> [Work to complete]: From the records that follow, copy every line in which "equiv" appears.

(Saved entries)
====================

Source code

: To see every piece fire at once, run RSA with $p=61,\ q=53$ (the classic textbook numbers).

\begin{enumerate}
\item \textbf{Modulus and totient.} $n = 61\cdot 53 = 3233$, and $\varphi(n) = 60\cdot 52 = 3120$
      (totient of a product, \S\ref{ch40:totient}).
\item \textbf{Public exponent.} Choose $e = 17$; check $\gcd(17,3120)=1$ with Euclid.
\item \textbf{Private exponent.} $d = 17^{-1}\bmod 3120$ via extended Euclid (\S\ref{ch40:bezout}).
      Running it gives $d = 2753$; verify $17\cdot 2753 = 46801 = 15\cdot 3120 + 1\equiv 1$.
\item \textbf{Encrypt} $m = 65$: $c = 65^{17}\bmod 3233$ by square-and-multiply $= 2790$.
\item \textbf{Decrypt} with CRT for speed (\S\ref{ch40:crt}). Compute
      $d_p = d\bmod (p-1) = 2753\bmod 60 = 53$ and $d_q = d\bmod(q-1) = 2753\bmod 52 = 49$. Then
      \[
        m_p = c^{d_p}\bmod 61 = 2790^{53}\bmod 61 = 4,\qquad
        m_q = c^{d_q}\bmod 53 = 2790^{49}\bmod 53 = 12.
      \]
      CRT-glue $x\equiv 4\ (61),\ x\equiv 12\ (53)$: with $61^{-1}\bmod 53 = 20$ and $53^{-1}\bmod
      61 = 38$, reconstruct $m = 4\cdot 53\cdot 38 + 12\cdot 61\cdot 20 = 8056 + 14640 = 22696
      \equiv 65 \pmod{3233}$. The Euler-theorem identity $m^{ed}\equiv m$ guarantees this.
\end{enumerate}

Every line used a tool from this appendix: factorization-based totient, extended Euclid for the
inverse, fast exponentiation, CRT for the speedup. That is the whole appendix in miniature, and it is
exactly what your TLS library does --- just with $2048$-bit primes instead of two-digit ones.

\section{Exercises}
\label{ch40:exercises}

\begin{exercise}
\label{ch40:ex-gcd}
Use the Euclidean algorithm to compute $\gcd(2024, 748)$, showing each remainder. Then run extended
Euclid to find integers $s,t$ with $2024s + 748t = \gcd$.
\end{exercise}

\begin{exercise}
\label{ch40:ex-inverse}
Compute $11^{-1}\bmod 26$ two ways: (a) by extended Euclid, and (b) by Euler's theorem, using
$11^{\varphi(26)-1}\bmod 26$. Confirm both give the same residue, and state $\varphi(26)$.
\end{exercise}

====================

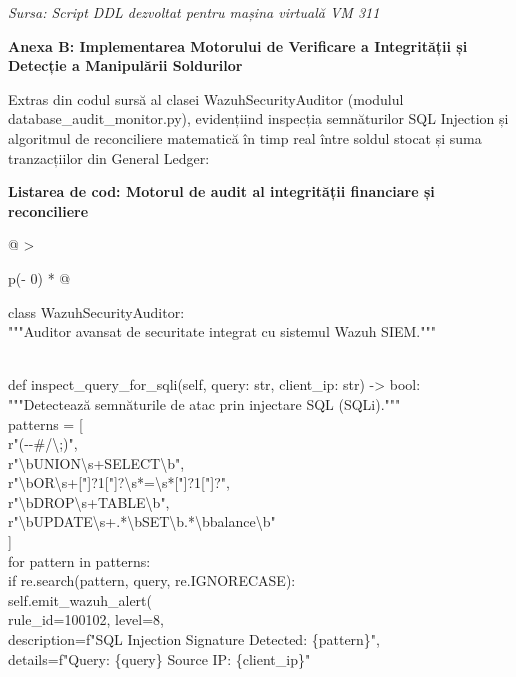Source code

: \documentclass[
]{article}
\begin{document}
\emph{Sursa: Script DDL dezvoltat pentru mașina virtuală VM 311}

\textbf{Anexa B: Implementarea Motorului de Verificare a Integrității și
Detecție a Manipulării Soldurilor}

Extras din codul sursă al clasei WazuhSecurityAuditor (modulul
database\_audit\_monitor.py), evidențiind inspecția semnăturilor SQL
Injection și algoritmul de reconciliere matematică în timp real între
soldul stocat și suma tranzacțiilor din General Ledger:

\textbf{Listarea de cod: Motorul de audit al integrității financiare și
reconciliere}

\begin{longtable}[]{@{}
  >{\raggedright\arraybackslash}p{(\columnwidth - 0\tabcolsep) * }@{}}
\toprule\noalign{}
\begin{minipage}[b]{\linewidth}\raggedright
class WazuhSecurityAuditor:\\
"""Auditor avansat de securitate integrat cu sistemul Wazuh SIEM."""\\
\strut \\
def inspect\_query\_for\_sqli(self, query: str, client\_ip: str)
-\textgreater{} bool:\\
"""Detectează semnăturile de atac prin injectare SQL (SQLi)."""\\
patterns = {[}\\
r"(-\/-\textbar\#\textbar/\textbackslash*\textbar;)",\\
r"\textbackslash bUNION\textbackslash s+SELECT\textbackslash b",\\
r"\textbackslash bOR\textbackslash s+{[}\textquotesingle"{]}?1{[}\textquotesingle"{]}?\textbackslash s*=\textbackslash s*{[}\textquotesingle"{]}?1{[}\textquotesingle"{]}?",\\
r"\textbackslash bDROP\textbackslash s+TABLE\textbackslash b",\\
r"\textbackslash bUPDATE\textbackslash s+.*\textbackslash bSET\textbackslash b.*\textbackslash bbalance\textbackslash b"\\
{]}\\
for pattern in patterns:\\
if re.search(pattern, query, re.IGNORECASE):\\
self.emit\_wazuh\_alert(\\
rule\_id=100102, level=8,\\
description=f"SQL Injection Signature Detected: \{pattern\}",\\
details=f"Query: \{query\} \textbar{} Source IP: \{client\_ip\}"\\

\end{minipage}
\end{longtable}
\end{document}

====================

> [Task answer]:
      Running it gives $d = 2753$; verify $17\cdot 2753 = 46801 = 15\cdot 3120 + 1\equiv 1$.
      CRT-glue $x\equiv 4\ (61),\ x\equiv 12\ (53)$: with $61^{-1}\bmod 53 = 20$ and $53^{-1}\bmod
      \equiv 65 \pmod{3233}$. The Euler-theorem identity $m^{ed}\equiv m$ guarantees this.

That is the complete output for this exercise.